I’d got what I wanted, and I’d wanted what I got. Shit, it had been intense. Funnily enough, getting fucked up the ass by another man was the least strange part of the whole experience. I’d knelt, in willing and abject submission. Ian, or rather Master Ian, had made it so easy. I had wanted to be at his feet, no need to make decisions or to be strong. I just had to follow his orders and that had felt incredibly good. All the pressure that I normally had to shoulder just disappeared, and the relief was unbelievable. I hadn’t realized how tense I was until he let me give it up. And then there had been the spanking. My God, that spanking! It had hurt, certainly, but not more than I could handle; the pain seemed to create a direct line to my dick and the sensation fed into the pleasure. I wanted to do it again, a different experience, more intensity. I took a deep breath because I was in danger of breaking the rule that I’d been given just before leaving.
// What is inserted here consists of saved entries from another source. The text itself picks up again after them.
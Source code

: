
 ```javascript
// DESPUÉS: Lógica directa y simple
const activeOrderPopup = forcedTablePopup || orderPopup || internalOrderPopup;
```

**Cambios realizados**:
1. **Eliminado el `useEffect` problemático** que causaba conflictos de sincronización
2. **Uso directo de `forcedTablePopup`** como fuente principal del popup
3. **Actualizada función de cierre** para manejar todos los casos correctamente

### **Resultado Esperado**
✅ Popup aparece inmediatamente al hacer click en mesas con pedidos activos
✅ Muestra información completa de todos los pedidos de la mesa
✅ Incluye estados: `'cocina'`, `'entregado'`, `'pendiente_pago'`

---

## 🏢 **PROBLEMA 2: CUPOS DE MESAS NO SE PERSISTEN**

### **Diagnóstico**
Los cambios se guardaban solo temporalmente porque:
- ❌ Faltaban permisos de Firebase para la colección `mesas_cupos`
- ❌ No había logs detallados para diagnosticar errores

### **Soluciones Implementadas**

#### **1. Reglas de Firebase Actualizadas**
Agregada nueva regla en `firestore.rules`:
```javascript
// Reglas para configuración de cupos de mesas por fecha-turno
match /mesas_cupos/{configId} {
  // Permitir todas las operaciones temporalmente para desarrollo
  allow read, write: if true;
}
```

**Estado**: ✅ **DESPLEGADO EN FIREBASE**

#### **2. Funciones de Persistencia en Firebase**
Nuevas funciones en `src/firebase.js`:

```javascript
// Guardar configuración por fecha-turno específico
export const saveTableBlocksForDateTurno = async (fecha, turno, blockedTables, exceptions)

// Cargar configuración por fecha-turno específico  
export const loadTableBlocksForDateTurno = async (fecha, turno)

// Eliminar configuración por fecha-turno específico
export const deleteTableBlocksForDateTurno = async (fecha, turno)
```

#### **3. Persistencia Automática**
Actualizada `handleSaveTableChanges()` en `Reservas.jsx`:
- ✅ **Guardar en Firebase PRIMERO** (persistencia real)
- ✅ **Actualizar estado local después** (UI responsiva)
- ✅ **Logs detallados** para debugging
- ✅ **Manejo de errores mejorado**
There was no one I could talk to about this. I wasn’t going to tell my parents that I had had so much as a date. They’d been encouraging me to move on for a while now. I couldn’t face telling them about being bisexual yet, and there was no way I was going to pretend that I was seeing a woman. If I stayed in this headspace, it would be a conversation I’d need to have in future. Cindy had been my best friend all the time we were married, and there was no one I would give that title to now. My brother was a good deal older than me, and I’d never been close to my sister. I’d lost touch with my friends from residency, both by taking an extra year and by moving to Toronto after my two years in the US. I had made friends in a casual way with my new co-workers, but there was no one I was going to talk to about my sexuality, and certainly not the kink part! They all knew the basics of the story that I’d told Ian the night before so they would assume that I was straight. I was on my own in this.